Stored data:
+===+
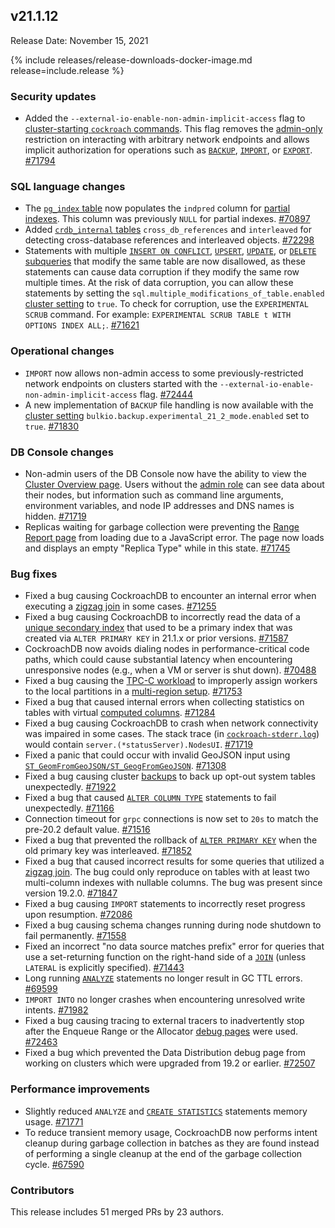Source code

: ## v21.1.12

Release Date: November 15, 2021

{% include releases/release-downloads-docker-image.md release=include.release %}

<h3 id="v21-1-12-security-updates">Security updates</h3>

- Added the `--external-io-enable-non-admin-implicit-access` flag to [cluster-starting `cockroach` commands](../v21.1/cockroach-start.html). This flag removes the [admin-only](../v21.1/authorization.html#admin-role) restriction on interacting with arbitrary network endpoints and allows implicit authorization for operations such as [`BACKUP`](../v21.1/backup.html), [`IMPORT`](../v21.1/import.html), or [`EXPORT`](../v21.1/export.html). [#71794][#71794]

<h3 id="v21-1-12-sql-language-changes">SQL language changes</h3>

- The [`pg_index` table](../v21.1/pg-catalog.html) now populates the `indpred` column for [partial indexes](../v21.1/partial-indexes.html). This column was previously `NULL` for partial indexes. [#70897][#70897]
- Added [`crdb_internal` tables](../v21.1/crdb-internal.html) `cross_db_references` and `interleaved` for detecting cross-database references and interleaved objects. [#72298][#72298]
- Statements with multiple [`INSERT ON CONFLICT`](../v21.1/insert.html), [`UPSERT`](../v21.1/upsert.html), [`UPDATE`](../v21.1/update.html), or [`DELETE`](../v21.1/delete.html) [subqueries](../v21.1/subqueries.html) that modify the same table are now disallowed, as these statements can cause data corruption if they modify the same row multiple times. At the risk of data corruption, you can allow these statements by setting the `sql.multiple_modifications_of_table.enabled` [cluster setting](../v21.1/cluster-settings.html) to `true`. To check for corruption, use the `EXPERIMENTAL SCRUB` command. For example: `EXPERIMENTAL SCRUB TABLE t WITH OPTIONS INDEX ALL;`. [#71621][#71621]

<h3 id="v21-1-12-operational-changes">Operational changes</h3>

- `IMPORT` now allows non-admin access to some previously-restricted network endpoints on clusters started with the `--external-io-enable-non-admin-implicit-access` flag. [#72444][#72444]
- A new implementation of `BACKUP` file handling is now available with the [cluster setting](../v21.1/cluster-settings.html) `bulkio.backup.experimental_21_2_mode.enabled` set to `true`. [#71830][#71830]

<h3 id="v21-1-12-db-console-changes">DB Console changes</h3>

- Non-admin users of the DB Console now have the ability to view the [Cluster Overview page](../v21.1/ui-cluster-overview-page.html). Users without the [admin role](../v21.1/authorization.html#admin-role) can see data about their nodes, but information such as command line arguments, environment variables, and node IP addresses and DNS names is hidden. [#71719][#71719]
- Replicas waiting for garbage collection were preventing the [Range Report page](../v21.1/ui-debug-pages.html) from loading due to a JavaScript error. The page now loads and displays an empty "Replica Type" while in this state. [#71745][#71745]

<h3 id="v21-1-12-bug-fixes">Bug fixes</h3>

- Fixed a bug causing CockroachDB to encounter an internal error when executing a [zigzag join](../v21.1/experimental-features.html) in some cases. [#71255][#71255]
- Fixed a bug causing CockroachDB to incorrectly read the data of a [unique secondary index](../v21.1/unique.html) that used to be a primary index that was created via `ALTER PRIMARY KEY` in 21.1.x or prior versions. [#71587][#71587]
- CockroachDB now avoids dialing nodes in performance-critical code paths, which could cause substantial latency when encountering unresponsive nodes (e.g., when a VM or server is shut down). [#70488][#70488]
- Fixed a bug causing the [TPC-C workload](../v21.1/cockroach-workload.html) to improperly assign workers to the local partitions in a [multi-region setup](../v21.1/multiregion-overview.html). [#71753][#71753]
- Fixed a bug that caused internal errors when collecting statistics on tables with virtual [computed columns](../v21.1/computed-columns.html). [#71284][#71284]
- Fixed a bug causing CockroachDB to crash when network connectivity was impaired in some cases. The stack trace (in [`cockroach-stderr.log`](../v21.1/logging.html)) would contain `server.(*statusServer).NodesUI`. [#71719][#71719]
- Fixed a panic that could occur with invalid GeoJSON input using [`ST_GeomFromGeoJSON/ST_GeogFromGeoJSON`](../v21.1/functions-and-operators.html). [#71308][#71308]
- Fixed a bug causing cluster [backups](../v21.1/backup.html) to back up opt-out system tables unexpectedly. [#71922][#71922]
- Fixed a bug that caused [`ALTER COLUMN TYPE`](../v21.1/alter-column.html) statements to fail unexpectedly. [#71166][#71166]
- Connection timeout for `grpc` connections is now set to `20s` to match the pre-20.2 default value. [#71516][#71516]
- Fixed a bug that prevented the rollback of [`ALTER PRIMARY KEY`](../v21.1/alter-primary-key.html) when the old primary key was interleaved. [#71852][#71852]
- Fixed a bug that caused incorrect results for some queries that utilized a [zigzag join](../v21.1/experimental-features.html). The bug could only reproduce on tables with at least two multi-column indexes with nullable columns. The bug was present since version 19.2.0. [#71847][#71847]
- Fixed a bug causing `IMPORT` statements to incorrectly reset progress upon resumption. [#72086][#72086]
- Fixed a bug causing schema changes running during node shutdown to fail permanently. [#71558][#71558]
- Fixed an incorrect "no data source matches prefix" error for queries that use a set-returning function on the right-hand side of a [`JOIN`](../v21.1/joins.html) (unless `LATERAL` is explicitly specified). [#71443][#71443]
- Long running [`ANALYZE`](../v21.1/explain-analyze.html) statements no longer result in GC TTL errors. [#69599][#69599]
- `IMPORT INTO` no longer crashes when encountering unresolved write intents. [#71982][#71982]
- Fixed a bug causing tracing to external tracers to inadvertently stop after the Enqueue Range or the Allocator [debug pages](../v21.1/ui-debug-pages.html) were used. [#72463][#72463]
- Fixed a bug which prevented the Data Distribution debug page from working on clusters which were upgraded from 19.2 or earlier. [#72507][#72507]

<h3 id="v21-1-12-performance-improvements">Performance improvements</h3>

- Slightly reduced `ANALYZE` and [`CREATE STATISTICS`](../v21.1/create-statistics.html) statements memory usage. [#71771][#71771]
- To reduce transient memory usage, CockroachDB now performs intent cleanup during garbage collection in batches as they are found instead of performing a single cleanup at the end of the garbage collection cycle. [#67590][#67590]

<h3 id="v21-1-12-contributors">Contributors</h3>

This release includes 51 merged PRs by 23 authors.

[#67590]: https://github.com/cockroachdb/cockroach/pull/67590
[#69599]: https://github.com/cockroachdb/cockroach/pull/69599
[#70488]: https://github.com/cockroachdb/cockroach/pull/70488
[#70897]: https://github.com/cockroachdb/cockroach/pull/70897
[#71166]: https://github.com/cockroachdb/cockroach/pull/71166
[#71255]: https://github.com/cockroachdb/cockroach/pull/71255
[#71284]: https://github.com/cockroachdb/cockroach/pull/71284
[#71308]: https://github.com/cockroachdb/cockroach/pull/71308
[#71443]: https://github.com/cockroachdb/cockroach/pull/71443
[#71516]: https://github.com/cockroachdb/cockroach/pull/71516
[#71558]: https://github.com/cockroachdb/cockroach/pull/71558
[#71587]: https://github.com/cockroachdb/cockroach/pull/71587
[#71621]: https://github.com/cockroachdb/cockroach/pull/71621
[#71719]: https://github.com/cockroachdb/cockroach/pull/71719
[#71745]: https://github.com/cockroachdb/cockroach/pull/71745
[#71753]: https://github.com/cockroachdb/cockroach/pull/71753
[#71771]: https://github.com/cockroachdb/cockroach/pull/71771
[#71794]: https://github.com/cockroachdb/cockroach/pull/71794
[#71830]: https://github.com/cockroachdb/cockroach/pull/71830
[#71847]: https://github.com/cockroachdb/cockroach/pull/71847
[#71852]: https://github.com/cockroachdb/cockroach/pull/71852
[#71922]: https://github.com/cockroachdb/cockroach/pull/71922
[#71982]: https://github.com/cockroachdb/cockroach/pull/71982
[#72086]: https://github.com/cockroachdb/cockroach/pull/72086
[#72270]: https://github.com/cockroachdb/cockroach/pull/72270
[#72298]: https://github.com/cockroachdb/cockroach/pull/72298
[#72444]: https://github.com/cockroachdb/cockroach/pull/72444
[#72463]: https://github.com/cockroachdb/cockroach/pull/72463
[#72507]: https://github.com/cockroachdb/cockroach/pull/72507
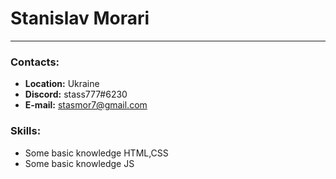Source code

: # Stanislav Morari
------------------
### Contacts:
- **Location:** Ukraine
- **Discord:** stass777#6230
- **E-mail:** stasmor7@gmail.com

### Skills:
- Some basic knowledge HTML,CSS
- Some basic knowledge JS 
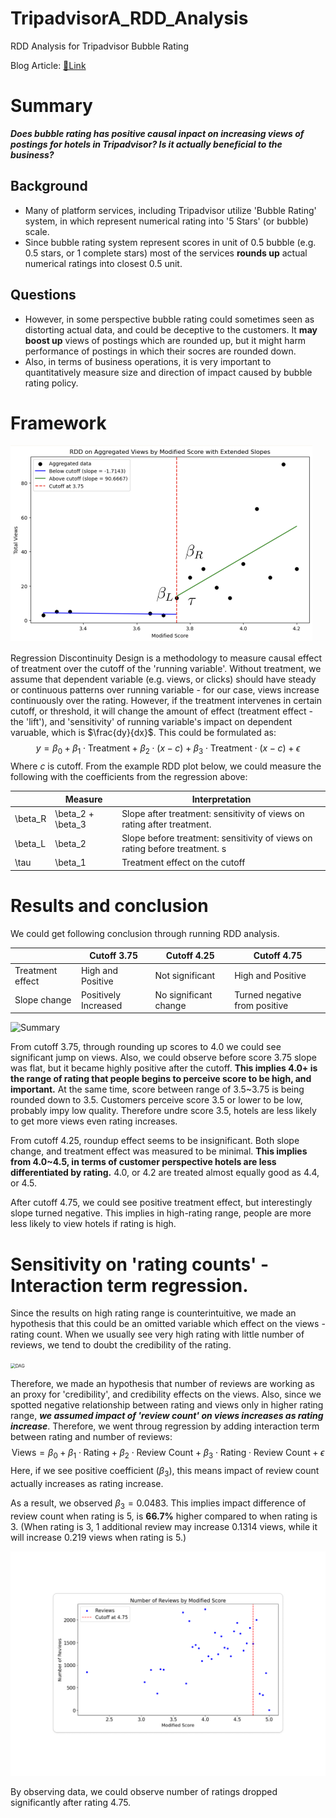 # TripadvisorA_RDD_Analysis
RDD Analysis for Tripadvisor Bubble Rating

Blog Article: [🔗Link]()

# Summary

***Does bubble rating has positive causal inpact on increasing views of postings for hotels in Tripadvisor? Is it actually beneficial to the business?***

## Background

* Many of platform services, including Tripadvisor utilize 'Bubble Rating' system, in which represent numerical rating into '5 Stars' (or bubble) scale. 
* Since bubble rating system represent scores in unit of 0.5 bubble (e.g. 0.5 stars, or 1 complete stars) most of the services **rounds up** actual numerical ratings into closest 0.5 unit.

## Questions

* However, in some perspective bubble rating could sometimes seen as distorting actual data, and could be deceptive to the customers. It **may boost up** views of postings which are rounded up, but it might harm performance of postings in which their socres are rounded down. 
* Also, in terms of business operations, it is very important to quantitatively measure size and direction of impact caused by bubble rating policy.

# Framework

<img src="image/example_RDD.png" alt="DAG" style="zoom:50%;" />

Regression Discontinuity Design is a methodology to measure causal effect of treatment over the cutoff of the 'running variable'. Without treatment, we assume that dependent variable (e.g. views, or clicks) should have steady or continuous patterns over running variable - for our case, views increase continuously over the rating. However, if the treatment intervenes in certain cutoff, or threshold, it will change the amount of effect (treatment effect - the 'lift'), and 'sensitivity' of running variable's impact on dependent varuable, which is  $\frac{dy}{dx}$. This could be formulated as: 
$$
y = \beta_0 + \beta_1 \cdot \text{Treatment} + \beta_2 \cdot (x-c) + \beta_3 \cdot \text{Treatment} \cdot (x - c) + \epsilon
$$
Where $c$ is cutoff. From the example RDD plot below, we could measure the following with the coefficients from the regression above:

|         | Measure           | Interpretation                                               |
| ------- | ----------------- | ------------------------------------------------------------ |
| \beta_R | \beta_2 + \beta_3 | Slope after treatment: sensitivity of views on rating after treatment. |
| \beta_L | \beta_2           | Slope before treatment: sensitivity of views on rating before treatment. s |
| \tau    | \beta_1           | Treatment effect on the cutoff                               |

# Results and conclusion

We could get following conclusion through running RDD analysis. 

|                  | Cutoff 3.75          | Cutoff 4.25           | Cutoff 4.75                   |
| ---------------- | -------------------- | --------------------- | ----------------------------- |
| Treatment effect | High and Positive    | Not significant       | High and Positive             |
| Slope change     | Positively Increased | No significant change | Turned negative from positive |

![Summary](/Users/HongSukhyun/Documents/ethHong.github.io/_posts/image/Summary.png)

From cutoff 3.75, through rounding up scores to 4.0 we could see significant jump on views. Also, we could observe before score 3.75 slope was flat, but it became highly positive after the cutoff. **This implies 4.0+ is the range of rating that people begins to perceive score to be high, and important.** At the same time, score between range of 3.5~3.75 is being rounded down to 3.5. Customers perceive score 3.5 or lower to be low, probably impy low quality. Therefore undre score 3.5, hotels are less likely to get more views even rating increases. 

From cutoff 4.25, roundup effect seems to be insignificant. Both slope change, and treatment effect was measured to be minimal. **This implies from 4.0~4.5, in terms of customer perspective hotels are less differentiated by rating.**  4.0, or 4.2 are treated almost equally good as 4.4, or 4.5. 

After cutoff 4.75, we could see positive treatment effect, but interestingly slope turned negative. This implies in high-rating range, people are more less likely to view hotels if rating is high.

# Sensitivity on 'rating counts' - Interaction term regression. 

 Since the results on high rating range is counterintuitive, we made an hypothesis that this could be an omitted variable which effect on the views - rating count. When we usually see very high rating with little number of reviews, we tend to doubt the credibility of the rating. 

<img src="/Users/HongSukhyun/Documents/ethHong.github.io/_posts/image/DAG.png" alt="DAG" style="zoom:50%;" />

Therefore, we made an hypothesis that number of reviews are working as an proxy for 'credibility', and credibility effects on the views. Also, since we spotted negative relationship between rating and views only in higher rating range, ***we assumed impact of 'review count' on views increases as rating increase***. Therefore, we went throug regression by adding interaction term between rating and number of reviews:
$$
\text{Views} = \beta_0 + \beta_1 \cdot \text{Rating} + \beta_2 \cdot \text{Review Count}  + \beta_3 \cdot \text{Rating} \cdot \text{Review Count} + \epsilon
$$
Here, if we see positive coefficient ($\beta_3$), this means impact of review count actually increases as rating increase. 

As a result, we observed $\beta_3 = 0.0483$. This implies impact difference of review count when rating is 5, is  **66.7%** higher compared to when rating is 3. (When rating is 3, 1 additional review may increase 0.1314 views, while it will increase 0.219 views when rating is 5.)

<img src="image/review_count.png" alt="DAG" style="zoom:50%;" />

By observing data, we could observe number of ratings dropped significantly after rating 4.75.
+===+
* [Problem to work on] Word for word, restate the lines above from the one with "[#72270]: https://github.com/cockroachdb/cockroach/pull/72270" through the one with "- Some basic knowledge HTML,CSS", keeping both ends and dropping the pictures.

* [Response area]
[#72270]: https://github.com/cockroachdb/cockroach/pull/72270
[#72298]: https://github.com/cockroachdb/cockroach/pull/72298
[#72444]: https://github.com/cockroachdb/cockroach/pull/72444
[#72463]: https://github.com/cockroachdb/cockroach/pull/72463
[#72507]: https://github.com/cockroachdb/cockroach/pull/72507
Source code

: # Stanislav Morari
------------------
### Contacts:
- **Location:** Ukraine
- **Discord:** stass777#6230
- **E-mail:** stasmor7@gmail.com

### Skills:
- Some basic knowledge HTML,CSS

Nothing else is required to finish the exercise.